CUPE has played a major role in the battle for same-sex spousal pension benefits. In fact, same-sex spousal benefit entitlements stem from the CUPE charter challenge, the very first charter challenge on the matter. The CUPE case successfully challenged the Income Tax Act definition of spouse for the purpose of paying pension benefits under workplace pension plans. April 23, 2008, the victory is 10 years old.
Entitlement to a pension survivor (spousal) benefit is a significant advantage to partners. Pension plans are often the largest family asset so ensuring that one’s spouse is entitled to collect her/his share of the asset is critical.
Where are we today?
Workplace pension plans
It is reasonable to assume that most CUPE member pension plans have been amended to include access for all spouses to the “survivor” pension on the death of the plan member.
But, rules for when a partner is eligible to be named a spouse for the pension survivor benefit vary from province to province and federally. It can even vary from plan to plan within a province. Generally speaking, this is the case if the spouse is common law. Members need to know what the rule is for their pension plan.
Being entitled to a benefit is not enough. It’s a hollow victory if members don’t know they are entitled the benefit. We need to promote the access that same-sex spouses have under our workplace pensions. We need to send a clear message that CUPE members are prepared to defend our rights.
Public pension plans
Canada’s public pension system includes the Canada/Québec Pension Plan (C/QPP) and Old Age Security. Both pay spousal benefits to same-sex partners. However, the government limited the benefit to partners whose spouse died on or after January 1, 1998, rather than allowing benefit payment back to 1985, when the Charter became effective. All survivors and estates are entitled to benefits retroactively up to 12 months prior to the date of the application for the benefit.
The first step was to make same-sex partners eligible for pension survivor benefits. CUPE is proud of our leadership role in achieving this goal – 10 years ago!! There is more to do. The 2007 National Convention strategic directions passed by CUPE membership calls for every CUPE member to have a pension plan by 2013. This focus on pensions provides an opportunity to pay special attention to the provisions in our workplace pension plans and to work on ensuring our lesbian, gay and bisexual membership know about and use the hard won right to same-sex spousal benefits.
Taking action – a checklist
Celebrate the 10th Anniversary of our victory by taking action.
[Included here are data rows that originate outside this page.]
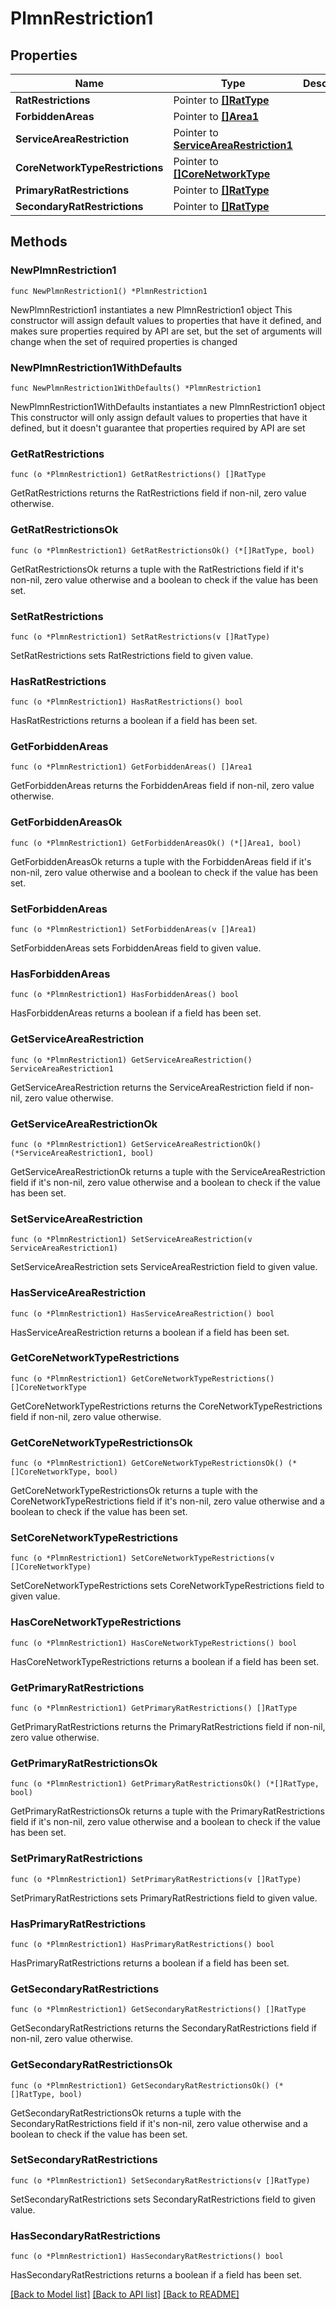 # PlmnRestriction1

## Properties

Name | Type | Description | Notes
------------ | ------------- | ------------- | -------------
**RatRestrictions** | Pointer to [**[]RatType**](RatType.md) |  | [optional] 
**ForbiddenAreas** | Pointer to [**[]Area1**](Area1.md) |  | [optional] 
**ServiceAreaRestriction** | Pointer to [**ServiceAreaRestriction1**](ServiceAreaRestriction1.md) |  | [optional] 
**CoreNetworkTypeRestrictions** | Pointer to [**[]CoreNetworkType**](CoreNetworkType.md) |  | [optional] 
**PrimaryRatRestrictions** | Pointer to [**[]RatType**](RatType.md) |  | [optional] 
**SecondaryRatRestrictions** | Pointer to [**[]RatType**](RatType.md) |  | [optional] 

## Methods

### NewPlmnRestriction1

`func NewPlmnRestriction1() *PlmnRestriction1`

NewPlmnRestriction1 instantiates a new PlmnRestriction1 object
This constructor will assign default values to properties that have it defined,
and makes sure properties required by API are set, but the set of arguments
will change when the set of required properties is changed

### NewPlmnRestriction1WithDefaults

`func NewPlmnRestriction1WithDefaults() *PlmnRestriction1`

NewPlmnRestriction1WithDefaults instantiates a new PlmnRestriction1 object
This constructor will only assign default values to properties that have it defined,
but it doesn't guarantee that properties required by API are set

### GetRatRestrictions

`func (o *PlmnRestriction1) GetRatRestrictions() []RatType`

GetRatRestrictions returns the RatRestrictions field if non-nil, zero value otherwise.

### GetRatRestrictionsOk

`func (o *PlmnRestriction1) GetRatRestrictionsOk() (*[]RatType, bool)`

GetRatRestrictionsOk returns a tuple with the RatRestrictions field if it's non-nil, zero value otherwise
and a boolean to check if the value has been set.

### SetRatRestrictions

`func (o *PlmnRestriction1) SetRatRestrictions(v []RatType)`

SetRatRestrictions sets RatRestrictions field to given value.

### HasRatRestrictions

`func (o *PlmnRestriction1) HasRatRestrictions() bool`

HasRatRestrictions returns a boolean if a field has been set.

### GetForbiddenAreas

`func (o *PlmnRestriction1) GetForbiddenAreas() []Area1`

GetForbiddenAreas returns the ForbiddenAreas field if non-nil, zero value otherwise.

### GetForbiddenAreasOk

`func (o *PlmnRestriction1) GetForbiddenAreasOk() (*[]Area1, bool)`

GetForbiddenAreasOk returns a tuple with the ForbiddenAreas field if it's non-nil, zero value otherwise
and a boolean to check if the value has been set.

### SetForbiddenAreas

`func (o *PlmnRestriction1) SetForbiddenAreas(v []Area1)`

SetForbiddenAreas sets ForbiddenAreas field to given value.

### HasForbiddenAreas

`func (o *PlmnRestriction1) HasForbiddenAreas() bool`

HasForbiddenAreas returns a boolean if a field has been set.

### GetServiceAreaRestriction

`func (o *PlmnRestriction1) GetServiceAreaRestriction() ServiceAreaRestriction1`

GetServiceAreaRestriction returns the ServiceAreaRestriction field if non-nil, zero value otherwise.

### GetServiceAreaRestrictionOk

`func (o *PlmnRestriction1) GetServiceAreaRestrictionOk() (*ServiceAreaRestriction1, bool)`

GetServiceAreaRestrictionOk returns a tuple with the ServiceAreaRestriction field if it's non-nil, zero value otherwise
and a boolean to check if the value has been set.

### SetServiceAreaRestriction

`func (o *PlmnRestriction1) SetServiceAreaRestriction(v ServiceAreaRestriction1)`

SetServiceAreaRestriction sets ServiceAreaRestriction field to given value.

### HasServiceAreaRestriction

`func (o *PlmnRestriction1) HasServiceAreaRestriction() bool`

HasServiceAreaRestriction returns a boolean if a field has been set.

### GetCoreNetworkTypeRestrictions

`func (o *PlmnRestriction1) GetCoreNetworkTypeRestrictions() []CoreNetworkType`

GetCoreNetworkTypeRestrictions returns the CoreNetworkTypeRestrictions field if non-nil, zero value otherwise.

### GetCoreNetworkTypeRestrictionsOk

`func (o *PlmnRestriction1) GetCoreNetworkTypeRestrictionsOk() (*[]CoreNetworkType, bool)`

GetCoreNetworkTypeRestrictionsOk returns a tuple with the CoreNetworkTypeRestrictions field if it's non-nil, zero value otherwise
and a boolean to check if the value has been set.

### SetCoreNetworkTypeRestrictions

`func (o *PlmnRestriction1) SetCoreNetworkTypeRestrictions(v []CoreNetworkType)`

SetCoreNetworkTypeRestrictions sets CoreNetworkTypeRestrictions field to given value.

### HasCoreNetworkTypeRestrictions

`func (o *PlmnRestriction1) HasCoreNetworkTypeRestrictions() bool`

HasCoreNetworkTypeRestrictions returns a boolean if a field has been set.

### GetPrimaryRatRestrictions

`func (o *PlmnRestriction1) GetPrimaryRatRestrictions() []RatType`

GetPrimaryRatRestrictions returns the PrimaryRatRestrictions field if non-nil, zero value otherwise.

### GetPrimaryRatRestrictionsOk

`func (o *PlmnRestriction1) GetPrimaryRatRestrictionsOk() (*[]RatType, bool)`

GetPrimaryRatRestrictionsOk returns a tuple with the PrimaryRatRestrictions field if it's non-nil, zero value otherwise
and a boolean to check if the value has been set.

### SetPrimaryRatRestrictions

`func (o *PlmnRestriction1) SetPrimaryRatRestrictions(v []RatType)`

SetPrimaryRatRestrictions sets PrimaryRatRestrictions field to given value.

### HasPrimaryRatRestrictions

`func (o *PlmnRestriction1) HasPrimaryRatRestrictions() bool`

HasPrimaryRatRestrictions returns a boolean if a field has been set.

### GetSecondaryRatRestrictions

`func (o *PlmnRestriction1) GetSecondaryRatRestrictions() []RatType`

GetSecondaryRatRestrictions returns the SecondaryRatRestrictions field if non-nil, zero value otherwise.

### GetSecondaryRatRestrictionsOk

`func (o *PlmnRestriction1) GetSecondaryRatRestrictionsOk() (*[]RatType, bool)`

GetSecondaryRatRestrictionsOk returns a tuple with the SecondaryRatRestrictions field if it's non-nil, zero value otherwise
and a boolean to check if the value has been set.

### SetSecondaryRatRestrictions

`func (o *PlmnRestriction1) SetSecondaryRatRestrictions(v []RatType)`

SetSecondaryRatRestrictions sets SecondaryRatRestrictions field to given value.

### HasSecondaryRatRestrictions

`func (o *PlmnRestriction1) HasSecondaryRatRestrictions() bool`

HasSecondaryRatRestrictions returns a boolean if a field has been set.


[[Back to Model list]](../README.md#documentation-for-models) [[Back to API list]](../README.md#documentation-for-api-endpoints) [[Back to README]](../README.md)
CUPE members, locals and pension activists can use this checklist.
My workplace pension plan has:
- Been amended to give same sex partners pension spousal benefits (if you don’t know ask your CUPE pension trustee, employer or use the disclosure of information provisions of your pension standards law);
- Promoted the right for members to sign-up their same-sex partners for the spousal benefit by:
- Sending a form to each plan member (this allows privacy). You will know because you should have received one.
- Including the information in the pension booklet, on the plan website, in plan newsletter.
My Local has:
- Posted announcements on bulletin boards.
- Included information on the web site, newsletters and announcements.
- Informed members to name their common law/married same-sex partner as a beneficiary to C/QPP and OAS.
- Bargained language in the collective agreement.
- Challenged the pension board/ committee if they have not encouraged and disclosed same sex spousal benefits.